Web scraping falls in a gray area and it can be an ambiguous practice.

Of course companies want to preserve their data, but, on the other hand, if it’s publicly available, why is it wrong to gather it?

Now, what is the law’s position on this much-debated matter? Let’s dive into the highest profile case of hiQ Labs vs LinkedIn to see if we can get some answers.

The Verdict: Scraping Data is not Unlawful

In 2022, the Ninth Circuit Court of Appeals finally made its decision and sided with hiQ Labs. The court held that scraping publicly available data does not amount to a violation of CFAA, even if it is against the terms of use of the website.

LinkedIn was attempting to prevent hiQ’s bots from scraping data from its users’ public profiles. But the Ninth Circuit was clear: giving a company the complete monopoly of data that it doesn’t own (as it is licensed) would be detrimental for the public interest.

A Limited Scope for the CFAA

In much simpler words, the Ninth Circuit established that companies do not have free rein over who can collect and use public data.

One must not interpret the CFAA so broadly, as it would make almost anyone a criminal.

Under the ruling, the CFAA only criminalizes unauthorized access to private, protected information.

To sum up: websites can no longer use the CFAA to prevent unauthorized data collection. And they cannot employ legal tools against scrapers.

The Public vs Private Data: Examining Legality Concerns

Data scraping legal concerns now shift towards the distinction between public-private data.

So, for your convenience, I prepared a short cheat sheet you should follow when you are planning to scrape data:

Is the data freely available? You are probably safe.
Is the data only available to owners? This could lead to trouble

Easy right?

But, there are some other factors we have to consider…

Even if the scraped data is publicly available, you still have to take into account contracts, copyright, and laws, like the GDPR if you’re in the EU.

There are also ethical considerations beyond just legality like respecting robots.txt instructions and avoiding overloading servers, to name a few. Just because something is “legal” does not make it instantly right.

A Green Light for Web Scrapers?

Although at first you may think the ruling favoring hiQ is a win for web scrapers, it doesn’t mean you have an open ticket to scraping.

This case narrows the CFAA’s interpretation and affirms the right to gather public data. But, there are other data scraping legal issues we have to avoid.

For instance, if for scraping data you create a user account, then you can be in trouble as you have agreed with the terms of service. Even if the CFAA does not apply, one can be in breach of contract. What contract, you ask? Well, when you create a user account on a website, you typically have to agree to their terms of service.

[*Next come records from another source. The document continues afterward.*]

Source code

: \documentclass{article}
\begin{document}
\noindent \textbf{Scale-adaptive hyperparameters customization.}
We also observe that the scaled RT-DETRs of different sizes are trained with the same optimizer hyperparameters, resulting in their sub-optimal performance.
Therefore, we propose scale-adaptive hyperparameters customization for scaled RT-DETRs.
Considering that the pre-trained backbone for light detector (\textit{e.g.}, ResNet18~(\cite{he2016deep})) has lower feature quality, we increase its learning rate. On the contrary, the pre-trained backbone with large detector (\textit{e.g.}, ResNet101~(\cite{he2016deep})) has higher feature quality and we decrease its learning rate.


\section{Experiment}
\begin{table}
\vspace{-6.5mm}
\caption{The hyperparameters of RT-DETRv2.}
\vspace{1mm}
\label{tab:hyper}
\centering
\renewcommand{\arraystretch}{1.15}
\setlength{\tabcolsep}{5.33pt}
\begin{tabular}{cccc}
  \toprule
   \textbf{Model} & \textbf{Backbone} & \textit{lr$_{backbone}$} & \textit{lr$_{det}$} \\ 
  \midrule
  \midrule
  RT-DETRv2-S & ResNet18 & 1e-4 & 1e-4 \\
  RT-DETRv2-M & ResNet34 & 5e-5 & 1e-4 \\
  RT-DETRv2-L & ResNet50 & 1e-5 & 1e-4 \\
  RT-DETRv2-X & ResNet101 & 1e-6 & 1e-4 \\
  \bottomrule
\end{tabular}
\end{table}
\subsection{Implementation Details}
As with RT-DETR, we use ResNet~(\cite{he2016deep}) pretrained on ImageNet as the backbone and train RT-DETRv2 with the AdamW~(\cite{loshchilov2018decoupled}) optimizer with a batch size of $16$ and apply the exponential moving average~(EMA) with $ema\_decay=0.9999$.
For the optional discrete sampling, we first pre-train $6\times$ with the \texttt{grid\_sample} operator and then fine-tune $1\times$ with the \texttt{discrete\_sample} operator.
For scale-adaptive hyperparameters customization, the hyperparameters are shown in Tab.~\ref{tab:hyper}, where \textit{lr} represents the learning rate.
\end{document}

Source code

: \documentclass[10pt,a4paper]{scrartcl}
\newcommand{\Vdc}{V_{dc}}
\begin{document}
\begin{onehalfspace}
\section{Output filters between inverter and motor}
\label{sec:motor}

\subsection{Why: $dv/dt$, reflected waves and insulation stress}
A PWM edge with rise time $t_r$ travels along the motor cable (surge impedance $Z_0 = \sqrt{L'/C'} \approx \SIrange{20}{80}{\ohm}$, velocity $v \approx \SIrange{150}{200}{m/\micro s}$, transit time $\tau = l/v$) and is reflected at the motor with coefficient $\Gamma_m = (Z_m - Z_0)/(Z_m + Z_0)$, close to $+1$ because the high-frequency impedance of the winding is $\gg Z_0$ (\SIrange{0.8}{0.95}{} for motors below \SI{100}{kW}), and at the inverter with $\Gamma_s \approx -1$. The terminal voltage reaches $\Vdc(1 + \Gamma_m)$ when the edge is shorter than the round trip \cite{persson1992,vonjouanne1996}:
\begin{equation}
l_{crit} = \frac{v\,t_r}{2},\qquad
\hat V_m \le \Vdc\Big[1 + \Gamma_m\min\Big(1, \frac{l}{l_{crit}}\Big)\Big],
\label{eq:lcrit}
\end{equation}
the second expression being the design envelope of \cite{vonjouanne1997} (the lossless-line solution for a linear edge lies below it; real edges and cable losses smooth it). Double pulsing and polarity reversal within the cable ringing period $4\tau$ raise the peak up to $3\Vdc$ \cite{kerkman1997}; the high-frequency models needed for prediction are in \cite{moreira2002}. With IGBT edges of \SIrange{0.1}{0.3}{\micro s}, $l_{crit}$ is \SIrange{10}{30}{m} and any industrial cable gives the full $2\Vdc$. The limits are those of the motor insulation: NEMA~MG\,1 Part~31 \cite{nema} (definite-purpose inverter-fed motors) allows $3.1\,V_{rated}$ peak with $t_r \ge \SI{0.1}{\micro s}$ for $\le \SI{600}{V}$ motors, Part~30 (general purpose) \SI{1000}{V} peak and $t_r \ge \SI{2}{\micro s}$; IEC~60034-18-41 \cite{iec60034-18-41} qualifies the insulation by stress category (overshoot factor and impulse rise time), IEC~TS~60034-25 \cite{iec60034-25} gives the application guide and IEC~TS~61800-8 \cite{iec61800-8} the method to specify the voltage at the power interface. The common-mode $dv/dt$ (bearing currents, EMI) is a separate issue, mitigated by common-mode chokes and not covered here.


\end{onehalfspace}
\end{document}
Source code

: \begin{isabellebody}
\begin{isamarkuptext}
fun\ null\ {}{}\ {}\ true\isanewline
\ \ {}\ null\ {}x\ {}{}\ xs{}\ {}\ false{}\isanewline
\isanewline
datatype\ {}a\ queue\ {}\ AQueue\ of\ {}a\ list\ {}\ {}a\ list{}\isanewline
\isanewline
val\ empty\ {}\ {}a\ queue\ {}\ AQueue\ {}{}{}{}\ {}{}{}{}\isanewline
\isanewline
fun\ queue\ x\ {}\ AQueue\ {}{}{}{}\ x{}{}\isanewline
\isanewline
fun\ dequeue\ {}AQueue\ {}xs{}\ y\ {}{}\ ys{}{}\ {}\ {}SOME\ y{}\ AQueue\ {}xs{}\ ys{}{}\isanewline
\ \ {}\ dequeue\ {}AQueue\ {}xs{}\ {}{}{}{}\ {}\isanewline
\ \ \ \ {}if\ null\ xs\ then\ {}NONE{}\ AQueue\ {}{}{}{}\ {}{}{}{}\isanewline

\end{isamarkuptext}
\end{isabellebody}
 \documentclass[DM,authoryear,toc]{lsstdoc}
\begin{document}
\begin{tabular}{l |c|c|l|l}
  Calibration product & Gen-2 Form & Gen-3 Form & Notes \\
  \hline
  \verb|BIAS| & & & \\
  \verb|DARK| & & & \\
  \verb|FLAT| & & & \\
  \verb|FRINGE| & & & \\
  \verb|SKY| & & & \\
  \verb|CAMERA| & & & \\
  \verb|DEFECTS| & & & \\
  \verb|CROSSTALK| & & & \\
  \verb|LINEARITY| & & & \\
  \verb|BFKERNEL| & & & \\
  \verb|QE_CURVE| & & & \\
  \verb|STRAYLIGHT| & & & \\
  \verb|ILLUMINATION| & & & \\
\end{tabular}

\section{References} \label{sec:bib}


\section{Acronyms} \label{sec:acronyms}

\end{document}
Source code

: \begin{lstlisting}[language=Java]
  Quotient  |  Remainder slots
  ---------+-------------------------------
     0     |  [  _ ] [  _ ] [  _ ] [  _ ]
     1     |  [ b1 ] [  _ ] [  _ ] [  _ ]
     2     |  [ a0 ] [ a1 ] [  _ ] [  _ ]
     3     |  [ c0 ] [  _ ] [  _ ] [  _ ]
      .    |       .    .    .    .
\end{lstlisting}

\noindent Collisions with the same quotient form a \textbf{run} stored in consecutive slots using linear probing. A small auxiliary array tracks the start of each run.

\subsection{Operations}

Lastly, LinkedIn obtained a permanent injunction, which in English means that it got hiQ to desist scraping as part of the agreement they’ve reached. So, it kind of was also a victory for LinkedIn too.

PS: Keep in mind that scraping copyrighted data, like articles, videos, and images, can infringe on intellectual property rights, regardless of whether the data is publicly accessible.

Legal Implications of Web Scraping: The Bottom Line

“To scrape, or not to scrape – that is the question” as Hamlet would say – if he was born in 1998. Jokes aside, cases like hiQ vs LinkedIn helps us get some guidance on the legalities of web scraping.

It is highly improbable that scraping public data will cause you to violate the CFAA.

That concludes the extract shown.